Amarcord written and directed by Federico Fellini
Federico Fellini was one of the gods of Italian and World Cinema, the genius who gave audiences:
La Dolce Vita, The Nights of Cabiria, 8 ½,, Juliet of the Spirits, La Strada, I Vitelloni, Satyricon and other masterpieces, including the celebrated Amarcord.
This feature has won the Academy Award for Best Foreign Language Film, was nominated for Oscars for Best Director and Best Writing, Original Screenplay, golden Globe and so many other prizes.
Amarcord is an allegorical narrative, with humorous and tragic characters, humor and the horror of the Italian fascist disease, personages that are crazy, others that are simply amusing and endearing.
This is the late 1930s and there are incidents connected with the Benito Mussolini regime, one in which one character is called in and questioned, first on why he is not using the Roman salute, then about a supposed reference he made to the dictator and the poor suspect has to insist he is not interested in politics.

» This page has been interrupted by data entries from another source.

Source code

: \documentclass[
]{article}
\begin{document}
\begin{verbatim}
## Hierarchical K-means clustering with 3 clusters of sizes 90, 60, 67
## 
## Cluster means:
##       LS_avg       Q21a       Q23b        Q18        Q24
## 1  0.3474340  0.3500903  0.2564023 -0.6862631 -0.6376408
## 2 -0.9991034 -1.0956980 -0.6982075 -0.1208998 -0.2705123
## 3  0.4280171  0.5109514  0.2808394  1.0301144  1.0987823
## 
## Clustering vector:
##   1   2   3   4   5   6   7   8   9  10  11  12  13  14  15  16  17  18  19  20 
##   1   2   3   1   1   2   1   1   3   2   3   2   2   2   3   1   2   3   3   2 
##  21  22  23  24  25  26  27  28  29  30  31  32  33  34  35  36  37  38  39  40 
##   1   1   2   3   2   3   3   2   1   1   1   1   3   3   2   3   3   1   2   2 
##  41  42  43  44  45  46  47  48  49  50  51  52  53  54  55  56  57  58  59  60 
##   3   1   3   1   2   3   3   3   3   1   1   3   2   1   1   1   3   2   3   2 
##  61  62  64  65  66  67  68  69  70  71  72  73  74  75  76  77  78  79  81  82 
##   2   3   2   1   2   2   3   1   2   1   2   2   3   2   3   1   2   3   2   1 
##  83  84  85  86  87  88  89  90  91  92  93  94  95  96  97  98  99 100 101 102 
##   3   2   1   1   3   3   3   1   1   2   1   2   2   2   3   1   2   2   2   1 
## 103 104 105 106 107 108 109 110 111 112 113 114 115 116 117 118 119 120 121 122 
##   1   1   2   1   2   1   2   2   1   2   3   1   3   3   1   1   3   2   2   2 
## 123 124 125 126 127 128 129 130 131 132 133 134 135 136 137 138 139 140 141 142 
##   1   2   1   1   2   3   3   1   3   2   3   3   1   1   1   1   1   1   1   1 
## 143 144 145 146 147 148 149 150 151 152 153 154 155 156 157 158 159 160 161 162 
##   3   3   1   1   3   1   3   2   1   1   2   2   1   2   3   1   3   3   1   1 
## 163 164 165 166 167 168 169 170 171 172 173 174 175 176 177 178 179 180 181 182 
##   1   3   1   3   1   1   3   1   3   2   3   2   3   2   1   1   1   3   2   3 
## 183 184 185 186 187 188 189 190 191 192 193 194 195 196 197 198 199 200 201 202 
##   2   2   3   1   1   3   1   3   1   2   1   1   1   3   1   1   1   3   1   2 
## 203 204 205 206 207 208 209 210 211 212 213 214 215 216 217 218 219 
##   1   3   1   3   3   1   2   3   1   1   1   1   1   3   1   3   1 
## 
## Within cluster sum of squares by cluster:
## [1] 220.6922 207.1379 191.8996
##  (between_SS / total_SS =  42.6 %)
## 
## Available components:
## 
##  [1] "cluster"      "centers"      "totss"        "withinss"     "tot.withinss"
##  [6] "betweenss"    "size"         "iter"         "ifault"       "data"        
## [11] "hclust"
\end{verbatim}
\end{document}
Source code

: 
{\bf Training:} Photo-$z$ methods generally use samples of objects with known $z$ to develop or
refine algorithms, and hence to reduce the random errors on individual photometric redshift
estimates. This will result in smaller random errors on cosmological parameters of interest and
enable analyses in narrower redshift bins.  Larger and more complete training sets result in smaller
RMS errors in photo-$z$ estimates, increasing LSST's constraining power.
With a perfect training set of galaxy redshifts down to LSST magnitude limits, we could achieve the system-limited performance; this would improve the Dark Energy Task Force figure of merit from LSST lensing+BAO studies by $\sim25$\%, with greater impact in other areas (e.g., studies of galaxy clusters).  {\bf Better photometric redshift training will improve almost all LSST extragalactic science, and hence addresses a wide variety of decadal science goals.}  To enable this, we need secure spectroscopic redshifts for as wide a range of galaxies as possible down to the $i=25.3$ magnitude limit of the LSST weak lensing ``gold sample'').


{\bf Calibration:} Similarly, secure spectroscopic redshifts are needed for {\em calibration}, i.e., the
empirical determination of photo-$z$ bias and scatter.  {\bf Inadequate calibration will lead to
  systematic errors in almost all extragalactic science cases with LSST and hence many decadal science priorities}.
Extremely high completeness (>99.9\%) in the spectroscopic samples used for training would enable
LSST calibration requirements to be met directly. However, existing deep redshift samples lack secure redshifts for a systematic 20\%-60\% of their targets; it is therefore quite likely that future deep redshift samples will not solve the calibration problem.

Amusement is also combined with outrage, or at least a feeling of revulsion, as when the story of the thirty concubines, arriving at the hotel is told, with their abusive male guards, who use cans and keep them wrapped in what looks like the Muslim hijab.
However, the prisoners get out at night on the balcony, at least three on one side and another three on the other and start calling a local man, who has tied bed sheets to climb on and then pretends he ravaged twenty-eight of the ladies.
Leopardi and Dante are discussed, one personage is asking if the interlocutor has heard of the former and then makes sure that he connects him with the much more famous Dante Alighieri, one of the best writers of humankind, and then places Leopardi right under Dante, only to push him higher and closer to the giant in a second instance.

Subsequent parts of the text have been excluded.